Your output should consist of the lines from the first line of the records below through the one with "Azure Data Factory is", exactly, minus the pictures.

**RECORDS FOR THIS TASK:**
┄┄┄┄┄┄

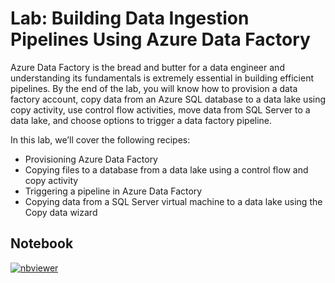 # Lab: Building Data Ingestion Pipelines Using Azure Data Factory

Azure Data Factory is the bread and butter for a data engineer and understanding its fundamentals is extremely essential in building efficient pipelines. By the end of the lab, you will know how to provision a data factory account, copy data from an Azure SQL database to a data lake using copy activity, use control flow activities, move data from SQL Server to a data lake, and choose options to trigger a data factory pipeline.

In this lab, we’ll cover the following recipes:

* Provisioning Azure Data Factory
* Copying files to a database from a data lake using a control flow and copy activity
* Triggering a pipeline in Azure Data Factory
* Copying data from a SQL Server virtual machine to a data lake using the Copy data wizard

## Notebook

[![nbviewer](https://img.shields.io/badge/jupyter-notebook-informational?logo=jupyter)](https://nbviewer.org/github/sparsh-ai/recohut/blob/main/docs/06-orchestration/azure-data-factory/lab-data-ingestion-pipeline/main.ipynb)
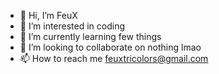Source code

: - 👋 Hi, I’m FeuX
- 👀 I’m interested in coding
- 🌱 I’m currently learning few things
- 💞️ I’m looking to collaborate on nothing lmao
- 📫 How to reach me feuxtricolors@gmail.com

<!---
FeuXTricolors/FeuXTricolors is a ✨ special ✨ repository because its `README.md` (this file) appears on your GitHub profile.
You can click the Preview link to take a look at your changes.
--->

┄┄┄┄┄┄

**TASK ANSWER:**
 # Lab: Building Data Ingestion Pipelines Using Azure Data Factory

Azure Data Factory is the bread and butter for a data engineer and understanding its fundamentals is extremely essential in building efficient pipelines. By the end of the lab, you will know how to provision a data factory account, copy data from an Azure SQL database to a data lake using copy activity, use control flow activities, move data from SQL Server to a data lake, and choose options to trigger a data factory pipeline.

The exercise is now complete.